=== Section Start ===

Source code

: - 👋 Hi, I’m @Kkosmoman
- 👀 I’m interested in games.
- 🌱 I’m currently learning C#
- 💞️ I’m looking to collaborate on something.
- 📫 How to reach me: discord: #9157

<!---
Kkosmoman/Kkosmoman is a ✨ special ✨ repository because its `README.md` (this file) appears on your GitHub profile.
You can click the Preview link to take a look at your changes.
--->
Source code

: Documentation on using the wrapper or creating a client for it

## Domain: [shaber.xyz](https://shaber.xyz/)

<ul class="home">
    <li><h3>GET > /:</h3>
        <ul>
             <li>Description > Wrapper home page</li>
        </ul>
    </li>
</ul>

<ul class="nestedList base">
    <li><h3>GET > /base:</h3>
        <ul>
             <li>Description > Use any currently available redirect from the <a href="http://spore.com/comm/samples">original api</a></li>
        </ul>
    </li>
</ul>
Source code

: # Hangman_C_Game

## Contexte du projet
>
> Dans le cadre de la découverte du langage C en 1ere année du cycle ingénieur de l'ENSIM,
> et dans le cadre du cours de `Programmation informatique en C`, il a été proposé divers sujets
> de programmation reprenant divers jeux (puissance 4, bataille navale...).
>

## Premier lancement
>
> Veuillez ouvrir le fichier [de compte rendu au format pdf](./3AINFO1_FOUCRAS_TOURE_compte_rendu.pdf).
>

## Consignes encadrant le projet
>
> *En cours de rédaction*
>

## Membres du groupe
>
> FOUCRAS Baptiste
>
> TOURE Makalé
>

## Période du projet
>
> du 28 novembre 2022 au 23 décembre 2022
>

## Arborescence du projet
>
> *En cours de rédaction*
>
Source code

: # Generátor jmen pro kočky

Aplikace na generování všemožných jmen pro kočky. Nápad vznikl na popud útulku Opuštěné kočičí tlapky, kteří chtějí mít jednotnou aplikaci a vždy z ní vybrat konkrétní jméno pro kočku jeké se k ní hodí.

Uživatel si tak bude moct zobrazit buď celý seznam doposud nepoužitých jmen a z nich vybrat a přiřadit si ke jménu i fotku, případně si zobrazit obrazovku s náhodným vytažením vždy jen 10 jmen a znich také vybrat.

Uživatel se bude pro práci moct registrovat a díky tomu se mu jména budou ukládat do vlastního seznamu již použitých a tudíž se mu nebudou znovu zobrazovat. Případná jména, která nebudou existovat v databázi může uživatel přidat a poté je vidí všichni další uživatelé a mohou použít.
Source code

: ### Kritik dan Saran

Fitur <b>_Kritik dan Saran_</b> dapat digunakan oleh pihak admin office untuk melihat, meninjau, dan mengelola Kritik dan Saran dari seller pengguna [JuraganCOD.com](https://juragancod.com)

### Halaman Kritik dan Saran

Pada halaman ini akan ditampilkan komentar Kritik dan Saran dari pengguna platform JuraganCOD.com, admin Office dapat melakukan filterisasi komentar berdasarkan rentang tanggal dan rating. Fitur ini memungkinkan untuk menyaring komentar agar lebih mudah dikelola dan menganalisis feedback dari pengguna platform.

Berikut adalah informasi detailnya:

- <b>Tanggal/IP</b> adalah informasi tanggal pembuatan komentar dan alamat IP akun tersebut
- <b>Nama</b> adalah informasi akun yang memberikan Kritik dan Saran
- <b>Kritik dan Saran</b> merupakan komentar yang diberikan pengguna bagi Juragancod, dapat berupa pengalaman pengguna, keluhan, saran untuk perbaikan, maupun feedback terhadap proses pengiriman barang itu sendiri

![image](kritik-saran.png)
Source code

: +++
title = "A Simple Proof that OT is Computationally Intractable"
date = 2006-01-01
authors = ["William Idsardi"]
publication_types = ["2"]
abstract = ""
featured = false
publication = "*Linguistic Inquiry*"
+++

=== Section End ===

WORK REQUEST: The data above is to be restated line for line, word for word.

RESPONSE TO THIS EXERCISE:
Source code

: - 👋 Hi, I’m @Kkosmoman
- 👀 I’m interested in games.
- 🌱 I’m currently learning C#
- 💞️ I’m looking to collaborate on something.
- 📫 How to reach me: discord: #9157

<!---
Kkosmoman/Kkosmoman is a ✨ special ✨ repository because its `README.md` (this file) appears on your GitHub profile.
You can click the Preview link to take a look at your changes.
--->
Source code

: Documentation on using the wrapper or creating a client for it

## Domain: [shaber.xyz](https://shaber.xyz/)

<ul class="home">
    <li><h3>GET > /:</h3>
        <ul>
             <li>Description > Wrapper home page</li>
        </ul>
    </li>
</ul>

<ul class="nestedList base">
    <li><h3>GET > /base:</h3>
        <ul>
             <li>Description > Use any currently available redirect from the <a href="http://spore.com/comm/samples">original api</a></li>
        </ul>
    </li>
</ul>
Source code

: # Hangman_C_Game

## Contexte du projet
>
> Dans le cadre de la découverte du langage C en 1ere année du cycle ingénieur de l'ENSIM,
> et dans le cadre du cours de `Programmation informatique en C`, il a été proposé divers sujets
> de programmation reprenant divers jeux (puissance 4, bataille navale...).
>

## Premier lancement
>
> Veuillez ouvrir le fichier [de compte rendu au format pdf](./3AINFO1_FOUCRAS_TOURE_compte_rendu.pdf).
>

## Consignes encadrant le projet
>
> *En cours de rédaction*
>

## Membres du groupe
>
> FOUCRAS Baptiste
>
> TOURE Makalé
>

## Période du projet
>
> du 28 novembre 2022 au 23 décembre 2022
>

## Arborescence du projet
>
> *En cours de rédaction*
>
Source code

: # Generátor jmen pro kočky

Aplikace na generování všemožných jmen pro kočky. Nápad vznikl na popud útulku Opuštěné kočičí tlapky, kteří chtějí mít jednotnou aplikaci a vždy z ní vybrat konkrétní jméno pro kočku jeké se k ní hodí.

Uživatel si tak bude moct zobrazit buď celý seznam doposud nepoužitých jmen a z nich vybrat a přiřadit si ke jménu i fotku, případně si zobrazit obrazovku s náhodným vytažením vždy jen 10 jmen a znich také vybrat.

Uživatel se bude pro práci moct registrovat a díky tomu se mu jména budou ukládat do vlastního seznamu již použitých a tudíž se mu nebudou znovu zobrazovat. Případná jména, která nebudou existovat v databázi může uživatel přidat a poté je vidí všichni další uživatelé a mohou použít.
Source code

: ### Kritik dan Saran

Fitur <b>_Kritik dan Saran_</b> dapat digunakan oleh pihak admin office untuk melihat, meninjau, dan mengelola Kritik dan Saran dari seller pengguna [JuraganCOD.com](https://juragancod.com)

### Halaman Kritik dan Saran

Pada halaman ini akan ditampilkan komentar Kritik dan Saran dari pengguna platform JuraganCOD.com, admin Office dapat melakukan filterisasi komentar berdasarkan rentang tanggal dan rating. Fitur ini memungkinkan untuk menyaring komentar agar lebih mudah dikelola dan menganalisis feedback dari pengguna platform.

Berikut adalah informasi detailnya:

- <b>Tanggal/IP</b> adalah informasi tanggal pembuatan komentar dan alamat IP akun tersebut
- <b>Nama</b> adalah informasi akun yang memberikan Kritik dan Saran
- <b>Kritik dan Saran</b> merupakan komentar yang diberikan pengguna bagi Juragancod, dapat berupa pengalaman pengguna, keluhan, saran untuk perbaikan, maupun feedback terhadap proses pengiriman barang itu sendiri

![image](kritik-saran.png)
Source code

: +++
title = "A Simple Proof that OT is Computationally Intractable"
date = 2006-01-01
authors = ["William Idsardi"]
publication_types = ["2"]
abstract = ""
featured = false
publication = "*Linguistic Inquiry*"
+++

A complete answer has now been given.